(Beginning of Records provided)

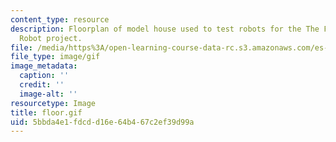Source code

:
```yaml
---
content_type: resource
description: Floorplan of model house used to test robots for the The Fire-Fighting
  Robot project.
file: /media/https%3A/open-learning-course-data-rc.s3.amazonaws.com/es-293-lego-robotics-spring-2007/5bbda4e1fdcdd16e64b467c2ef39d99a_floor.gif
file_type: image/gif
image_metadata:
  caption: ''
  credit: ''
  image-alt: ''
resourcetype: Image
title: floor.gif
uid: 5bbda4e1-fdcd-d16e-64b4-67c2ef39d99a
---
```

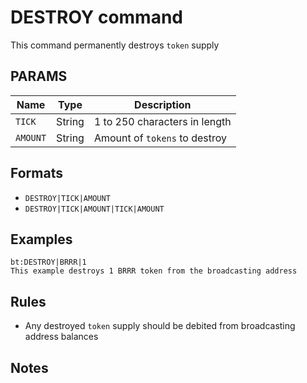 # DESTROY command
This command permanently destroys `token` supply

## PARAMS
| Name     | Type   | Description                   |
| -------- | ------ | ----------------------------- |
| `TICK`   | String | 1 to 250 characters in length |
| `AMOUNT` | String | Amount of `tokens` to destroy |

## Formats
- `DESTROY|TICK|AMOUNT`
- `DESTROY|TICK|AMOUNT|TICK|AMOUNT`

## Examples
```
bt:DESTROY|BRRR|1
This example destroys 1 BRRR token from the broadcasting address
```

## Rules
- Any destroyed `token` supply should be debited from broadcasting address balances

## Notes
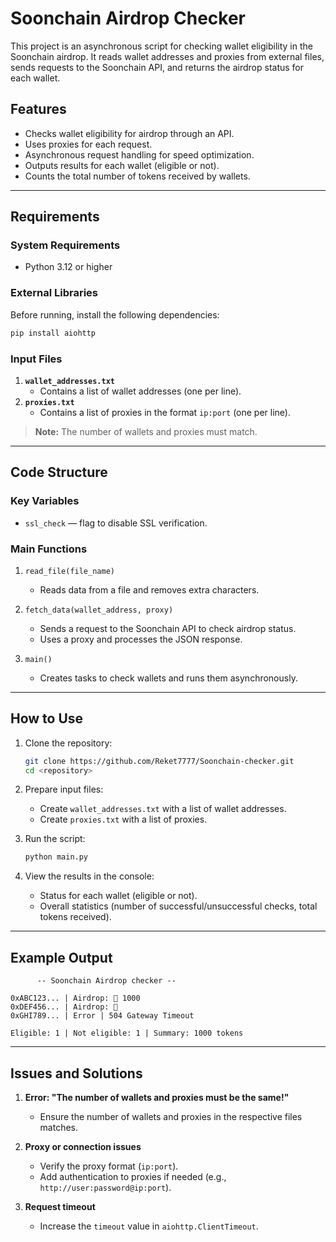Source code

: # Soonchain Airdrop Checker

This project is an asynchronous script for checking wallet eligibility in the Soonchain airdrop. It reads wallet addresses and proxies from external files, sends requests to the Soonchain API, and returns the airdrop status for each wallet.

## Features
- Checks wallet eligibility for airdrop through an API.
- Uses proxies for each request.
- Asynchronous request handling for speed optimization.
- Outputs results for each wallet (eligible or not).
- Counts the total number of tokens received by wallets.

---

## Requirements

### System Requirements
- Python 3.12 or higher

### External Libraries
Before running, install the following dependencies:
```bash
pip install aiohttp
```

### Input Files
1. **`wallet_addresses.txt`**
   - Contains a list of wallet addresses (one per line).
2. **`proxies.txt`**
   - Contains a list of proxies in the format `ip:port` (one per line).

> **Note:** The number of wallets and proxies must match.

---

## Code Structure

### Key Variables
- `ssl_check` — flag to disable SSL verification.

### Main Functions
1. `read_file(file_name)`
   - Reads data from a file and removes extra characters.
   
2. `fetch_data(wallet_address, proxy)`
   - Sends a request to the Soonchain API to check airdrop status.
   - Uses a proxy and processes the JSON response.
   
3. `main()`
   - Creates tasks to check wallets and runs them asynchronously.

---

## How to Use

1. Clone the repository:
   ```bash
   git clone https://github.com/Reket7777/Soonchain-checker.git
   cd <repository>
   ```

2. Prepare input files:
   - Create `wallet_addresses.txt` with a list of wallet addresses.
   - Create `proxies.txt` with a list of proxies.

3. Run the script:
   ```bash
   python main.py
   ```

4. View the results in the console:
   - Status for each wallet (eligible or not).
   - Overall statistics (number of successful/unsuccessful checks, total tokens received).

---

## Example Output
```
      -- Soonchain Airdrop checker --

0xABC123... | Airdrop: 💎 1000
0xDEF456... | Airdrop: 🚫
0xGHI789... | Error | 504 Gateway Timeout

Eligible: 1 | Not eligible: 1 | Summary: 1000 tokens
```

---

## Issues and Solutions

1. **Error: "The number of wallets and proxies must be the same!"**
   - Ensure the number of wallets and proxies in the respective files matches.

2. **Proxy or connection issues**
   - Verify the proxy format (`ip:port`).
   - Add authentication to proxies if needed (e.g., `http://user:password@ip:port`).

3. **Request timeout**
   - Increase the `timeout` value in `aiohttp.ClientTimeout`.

(End of Records provided)
(Beginning of Records provided)

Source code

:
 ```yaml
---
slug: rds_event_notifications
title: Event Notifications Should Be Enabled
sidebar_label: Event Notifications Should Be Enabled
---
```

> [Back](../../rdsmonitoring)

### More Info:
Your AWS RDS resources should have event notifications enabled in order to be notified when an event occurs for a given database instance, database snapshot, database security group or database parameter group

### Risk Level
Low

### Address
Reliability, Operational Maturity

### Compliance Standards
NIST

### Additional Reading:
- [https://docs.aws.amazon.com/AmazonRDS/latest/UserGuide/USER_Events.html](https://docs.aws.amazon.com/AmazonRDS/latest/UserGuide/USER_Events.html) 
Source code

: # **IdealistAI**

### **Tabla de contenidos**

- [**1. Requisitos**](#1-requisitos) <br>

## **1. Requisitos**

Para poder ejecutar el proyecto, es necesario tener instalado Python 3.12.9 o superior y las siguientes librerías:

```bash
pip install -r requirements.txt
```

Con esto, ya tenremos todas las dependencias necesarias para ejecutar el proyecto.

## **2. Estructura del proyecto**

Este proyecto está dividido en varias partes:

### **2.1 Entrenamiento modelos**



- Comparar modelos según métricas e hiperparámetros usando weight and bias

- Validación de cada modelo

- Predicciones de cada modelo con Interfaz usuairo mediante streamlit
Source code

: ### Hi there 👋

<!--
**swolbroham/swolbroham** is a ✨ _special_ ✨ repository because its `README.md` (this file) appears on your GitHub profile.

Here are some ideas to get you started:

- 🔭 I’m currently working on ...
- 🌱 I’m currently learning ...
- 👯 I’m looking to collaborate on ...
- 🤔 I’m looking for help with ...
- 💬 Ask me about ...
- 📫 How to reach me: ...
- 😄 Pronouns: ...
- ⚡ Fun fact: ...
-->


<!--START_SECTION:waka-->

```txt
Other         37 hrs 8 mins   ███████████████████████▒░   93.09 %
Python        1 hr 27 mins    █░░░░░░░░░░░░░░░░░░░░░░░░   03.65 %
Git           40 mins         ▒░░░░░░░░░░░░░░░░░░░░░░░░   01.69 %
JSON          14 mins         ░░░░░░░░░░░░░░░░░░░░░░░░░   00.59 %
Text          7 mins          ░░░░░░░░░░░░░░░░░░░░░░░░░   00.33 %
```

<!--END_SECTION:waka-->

(End of Records provided)
(Beginning of Records provided)

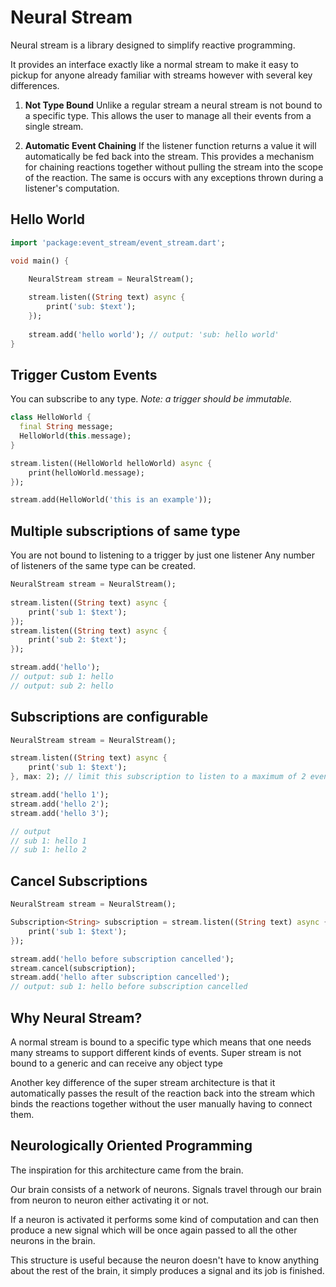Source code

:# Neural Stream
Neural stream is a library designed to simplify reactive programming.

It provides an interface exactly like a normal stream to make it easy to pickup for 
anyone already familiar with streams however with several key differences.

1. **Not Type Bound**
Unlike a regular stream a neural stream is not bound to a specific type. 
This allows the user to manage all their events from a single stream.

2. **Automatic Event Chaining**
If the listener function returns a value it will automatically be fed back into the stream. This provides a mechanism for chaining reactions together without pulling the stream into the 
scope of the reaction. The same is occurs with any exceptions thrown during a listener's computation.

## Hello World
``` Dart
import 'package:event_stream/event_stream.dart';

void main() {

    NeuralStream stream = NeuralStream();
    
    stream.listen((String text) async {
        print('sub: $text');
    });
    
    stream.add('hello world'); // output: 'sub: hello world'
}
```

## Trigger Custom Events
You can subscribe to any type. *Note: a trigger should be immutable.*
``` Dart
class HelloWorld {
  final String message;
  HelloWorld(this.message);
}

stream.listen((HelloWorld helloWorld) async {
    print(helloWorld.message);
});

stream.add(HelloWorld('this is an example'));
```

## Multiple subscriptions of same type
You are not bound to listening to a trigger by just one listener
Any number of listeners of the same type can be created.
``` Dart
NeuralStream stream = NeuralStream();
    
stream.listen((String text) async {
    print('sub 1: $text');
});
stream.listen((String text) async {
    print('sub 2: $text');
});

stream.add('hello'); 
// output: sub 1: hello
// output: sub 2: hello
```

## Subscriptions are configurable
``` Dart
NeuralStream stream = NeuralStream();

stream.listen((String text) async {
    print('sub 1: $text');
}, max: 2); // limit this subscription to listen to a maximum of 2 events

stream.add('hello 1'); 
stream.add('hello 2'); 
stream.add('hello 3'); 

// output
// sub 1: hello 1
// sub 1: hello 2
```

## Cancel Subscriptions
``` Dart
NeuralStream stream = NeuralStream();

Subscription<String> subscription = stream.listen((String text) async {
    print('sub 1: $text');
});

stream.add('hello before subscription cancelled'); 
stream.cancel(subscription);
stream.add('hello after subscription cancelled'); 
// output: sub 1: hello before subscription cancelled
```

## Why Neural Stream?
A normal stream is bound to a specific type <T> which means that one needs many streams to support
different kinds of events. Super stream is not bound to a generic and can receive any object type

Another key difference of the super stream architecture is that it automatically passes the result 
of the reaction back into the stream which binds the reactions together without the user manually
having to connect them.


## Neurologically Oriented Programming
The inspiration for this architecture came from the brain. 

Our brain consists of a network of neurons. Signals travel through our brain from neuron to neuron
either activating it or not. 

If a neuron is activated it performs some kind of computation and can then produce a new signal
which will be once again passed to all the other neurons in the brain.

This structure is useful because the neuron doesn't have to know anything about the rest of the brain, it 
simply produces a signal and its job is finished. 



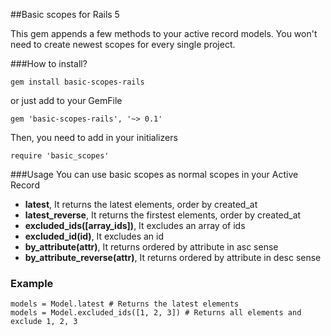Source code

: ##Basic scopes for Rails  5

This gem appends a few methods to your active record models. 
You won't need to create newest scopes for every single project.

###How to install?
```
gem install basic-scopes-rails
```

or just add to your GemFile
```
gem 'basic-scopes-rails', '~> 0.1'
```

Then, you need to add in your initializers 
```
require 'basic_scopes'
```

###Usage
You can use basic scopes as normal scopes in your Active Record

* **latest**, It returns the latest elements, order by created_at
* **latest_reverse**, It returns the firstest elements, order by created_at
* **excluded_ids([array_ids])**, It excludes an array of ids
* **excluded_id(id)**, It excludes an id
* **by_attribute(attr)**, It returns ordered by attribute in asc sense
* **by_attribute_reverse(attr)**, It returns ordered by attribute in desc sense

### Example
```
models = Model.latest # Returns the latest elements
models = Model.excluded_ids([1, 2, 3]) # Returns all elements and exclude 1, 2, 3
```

(End of Records provided)

What to produce
The expected result is every line from the material above that includes "attr".

Task result
* **by_attribute(attr)**, It returns ordered by attribute in asc sense
* **by_attribute_reverse(attr)**, It returns ordered by attribute in desc sense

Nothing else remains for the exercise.